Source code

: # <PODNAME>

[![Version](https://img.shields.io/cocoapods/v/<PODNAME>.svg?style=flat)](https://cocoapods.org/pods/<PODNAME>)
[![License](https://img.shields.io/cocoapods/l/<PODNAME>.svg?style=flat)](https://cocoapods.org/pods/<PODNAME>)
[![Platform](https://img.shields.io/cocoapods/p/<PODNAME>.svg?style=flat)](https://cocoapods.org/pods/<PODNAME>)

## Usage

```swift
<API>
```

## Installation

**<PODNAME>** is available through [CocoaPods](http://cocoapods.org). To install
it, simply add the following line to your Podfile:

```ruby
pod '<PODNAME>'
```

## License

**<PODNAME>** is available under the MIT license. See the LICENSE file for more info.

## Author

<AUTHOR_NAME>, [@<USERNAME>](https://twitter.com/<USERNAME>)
####################
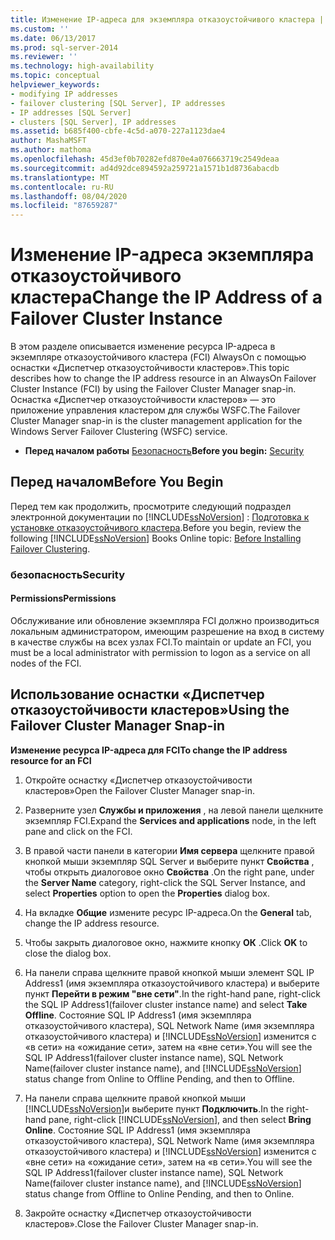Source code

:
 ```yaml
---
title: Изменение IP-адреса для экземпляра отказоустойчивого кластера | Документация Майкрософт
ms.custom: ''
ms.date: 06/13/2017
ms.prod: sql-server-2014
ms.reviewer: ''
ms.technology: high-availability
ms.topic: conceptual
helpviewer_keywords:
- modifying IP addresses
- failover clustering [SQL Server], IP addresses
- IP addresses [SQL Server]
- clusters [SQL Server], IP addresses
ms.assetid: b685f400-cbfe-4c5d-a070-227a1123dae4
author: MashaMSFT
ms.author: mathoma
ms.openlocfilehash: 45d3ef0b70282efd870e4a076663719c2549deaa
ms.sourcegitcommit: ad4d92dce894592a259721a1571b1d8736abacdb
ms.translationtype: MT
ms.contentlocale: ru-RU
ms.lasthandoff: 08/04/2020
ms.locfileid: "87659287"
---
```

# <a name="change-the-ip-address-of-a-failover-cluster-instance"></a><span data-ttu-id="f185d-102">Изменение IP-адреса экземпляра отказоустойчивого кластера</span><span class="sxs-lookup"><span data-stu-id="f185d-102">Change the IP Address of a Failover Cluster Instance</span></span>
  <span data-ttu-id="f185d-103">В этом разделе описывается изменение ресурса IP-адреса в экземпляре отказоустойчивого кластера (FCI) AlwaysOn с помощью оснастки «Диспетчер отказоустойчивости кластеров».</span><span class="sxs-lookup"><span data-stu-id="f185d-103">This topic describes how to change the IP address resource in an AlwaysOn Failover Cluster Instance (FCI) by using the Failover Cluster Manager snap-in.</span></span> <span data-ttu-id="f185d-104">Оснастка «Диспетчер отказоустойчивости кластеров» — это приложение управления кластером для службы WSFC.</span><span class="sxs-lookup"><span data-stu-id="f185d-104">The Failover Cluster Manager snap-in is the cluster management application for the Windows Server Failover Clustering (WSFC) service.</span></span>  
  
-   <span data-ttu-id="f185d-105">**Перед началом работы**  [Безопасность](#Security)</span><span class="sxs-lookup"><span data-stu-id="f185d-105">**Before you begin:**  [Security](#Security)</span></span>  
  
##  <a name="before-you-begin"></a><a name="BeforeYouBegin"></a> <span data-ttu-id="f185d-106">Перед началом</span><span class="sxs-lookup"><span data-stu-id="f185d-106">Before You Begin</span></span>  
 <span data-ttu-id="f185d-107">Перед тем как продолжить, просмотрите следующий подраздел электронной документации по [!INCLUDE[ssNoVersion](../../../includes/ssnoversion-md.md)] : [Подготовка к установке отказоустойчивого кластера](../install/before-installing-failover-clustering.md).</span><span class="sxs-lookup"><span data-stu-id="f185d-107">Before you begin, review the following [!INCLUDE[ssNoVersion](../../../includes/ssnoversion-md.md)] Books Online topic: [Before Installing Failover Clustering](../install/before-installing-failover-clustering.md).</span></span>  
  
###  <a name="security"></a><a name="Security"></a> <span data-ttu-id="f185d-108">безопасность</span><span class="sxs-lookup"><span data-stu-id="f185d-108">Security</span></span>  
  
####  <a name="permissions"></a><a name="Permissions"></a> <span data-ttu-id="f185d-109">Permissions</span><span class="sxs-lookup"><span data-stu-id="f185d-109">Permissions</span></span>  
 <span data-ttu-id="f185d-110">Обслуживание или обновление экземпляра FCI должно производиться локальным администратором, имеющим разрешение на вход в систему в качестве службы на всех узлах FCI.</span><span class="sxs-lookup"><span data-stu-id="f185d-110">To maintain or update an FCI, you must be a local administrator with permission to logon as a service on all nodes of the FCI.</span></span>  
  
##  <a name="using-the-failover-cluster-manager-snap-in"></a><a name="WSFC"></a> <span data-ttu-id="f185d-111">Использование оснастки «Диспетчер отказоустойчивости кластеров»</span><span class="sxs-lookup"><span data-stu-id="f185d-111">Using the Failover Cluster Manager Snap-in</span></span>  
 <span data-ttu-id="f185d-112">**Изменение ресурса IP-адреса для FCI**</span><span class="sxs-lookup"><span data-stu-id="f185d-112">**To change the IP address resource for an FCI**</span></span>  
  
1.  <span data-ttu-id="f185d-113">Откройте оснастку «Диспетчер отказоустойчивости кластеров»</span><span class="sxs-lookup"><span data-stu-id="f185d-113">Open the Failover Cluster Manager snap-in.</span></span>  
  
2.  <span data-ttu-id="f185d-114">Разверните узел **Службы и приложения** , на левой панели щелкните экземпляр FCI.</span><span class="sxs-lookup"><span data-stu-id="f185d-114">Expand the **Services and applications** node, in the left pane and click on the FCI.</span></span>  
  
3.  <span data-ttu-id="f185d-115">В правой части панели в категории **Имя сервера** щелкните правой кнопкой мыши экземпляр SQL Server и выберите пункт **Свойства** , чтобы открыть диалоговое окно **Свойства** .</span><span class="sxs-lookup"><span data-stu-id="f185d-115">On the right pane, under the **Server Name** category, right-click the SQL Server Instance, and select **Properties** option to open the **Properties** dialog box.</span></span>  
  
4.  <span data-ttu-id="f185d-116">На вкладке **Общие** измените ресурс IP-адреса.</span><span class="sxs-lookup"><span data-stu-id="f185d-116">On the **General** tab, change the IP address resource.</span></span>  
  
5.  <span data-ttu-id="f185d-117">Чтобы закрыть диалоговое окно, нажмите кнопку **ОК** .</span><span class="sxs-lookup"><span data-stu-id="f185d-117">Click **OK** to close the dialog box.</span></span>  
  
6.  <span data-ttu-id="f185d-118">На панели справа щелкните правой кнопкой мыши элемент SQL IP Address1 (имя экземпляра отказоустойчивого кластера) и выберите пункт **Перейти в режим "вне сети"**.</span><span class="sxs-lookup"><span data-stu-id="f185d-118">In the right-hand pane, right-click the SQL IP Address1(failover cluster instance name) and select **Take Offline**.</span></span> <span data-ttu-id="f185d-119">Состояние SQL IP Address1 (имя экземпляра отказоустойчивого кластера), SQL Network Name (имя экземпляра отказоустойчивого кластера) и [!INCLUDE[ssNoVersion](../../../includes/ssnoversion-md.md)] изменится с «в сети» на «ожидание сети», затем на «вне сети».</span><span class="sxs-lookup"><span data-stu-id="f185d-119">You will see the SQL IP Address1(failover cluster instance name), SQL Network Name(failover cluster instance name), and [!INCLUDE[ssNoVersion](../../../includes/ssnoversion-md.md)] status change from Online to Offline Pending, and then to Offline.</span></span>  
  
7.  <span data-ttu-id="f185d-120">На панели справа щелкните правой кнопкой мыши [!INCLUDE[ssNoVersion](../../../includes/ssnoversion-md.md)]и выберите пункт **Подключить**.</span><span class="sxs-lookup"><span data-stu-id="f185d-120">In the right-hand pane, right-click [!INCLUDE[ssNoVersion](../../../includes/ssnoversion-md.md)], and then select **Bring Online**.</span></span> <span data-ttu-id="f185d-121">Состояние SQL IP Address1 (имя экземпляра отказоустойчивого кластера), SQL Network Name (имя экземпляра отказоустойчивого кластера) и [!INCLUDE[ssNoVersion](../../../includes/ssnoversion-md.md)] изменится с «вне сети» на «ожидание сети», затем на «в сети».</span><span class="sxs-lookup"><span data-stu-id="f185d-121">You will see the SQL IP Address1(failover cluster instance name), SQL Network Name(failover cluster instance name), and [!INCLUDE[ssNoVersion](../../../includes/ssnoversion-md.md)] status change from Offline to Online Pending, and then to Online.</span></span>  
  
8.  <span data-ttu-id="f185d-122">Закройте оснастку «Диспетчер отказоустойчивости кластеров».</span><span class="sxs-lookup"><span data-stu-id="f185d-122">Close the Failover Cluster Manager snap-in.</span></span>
####################
Required work: Pull out each line of the entries that contains "begin".

Result of this task:
-   <span data-ttu-id="f185d-105">**Перед началом работы**  [Безопасность](#Security)</span><span class="sxs-lookup"><span data-stu-id="f185d-105">**Before you begin:**  [Security](#Security)</span></span>  
##  <a name="before-you-begin"></a><a name="BeforeYouBegin"></a> <span data-ttu-id="f185d-106">Перед началом</span><span class="sxs-lookup"><span data-stu-id="f185d-106">Before You Begin</span></span>  
 <span data-ttu-id="f185d-107">Перед тем как продолжить, просмотрите следующий подраздел электронной документации по [!INCLUDE[ssNoVersion](../../../includes/ssnoversion-md.md)] : [Подготовка к установке отказоустойчивого кластера](../install/before-installing-failover-clustering.md).</span><span class="sxs-lookup"><span data-stu-id="f185d-107">Before you begin, review the following [!INCLUDE[ssNoVersion](../../../includes/ssnoversion-md.md)] Books Online topic: [Before Installing Failover Clustering](../install/before-installing-failover-clustering.md).</span></span>  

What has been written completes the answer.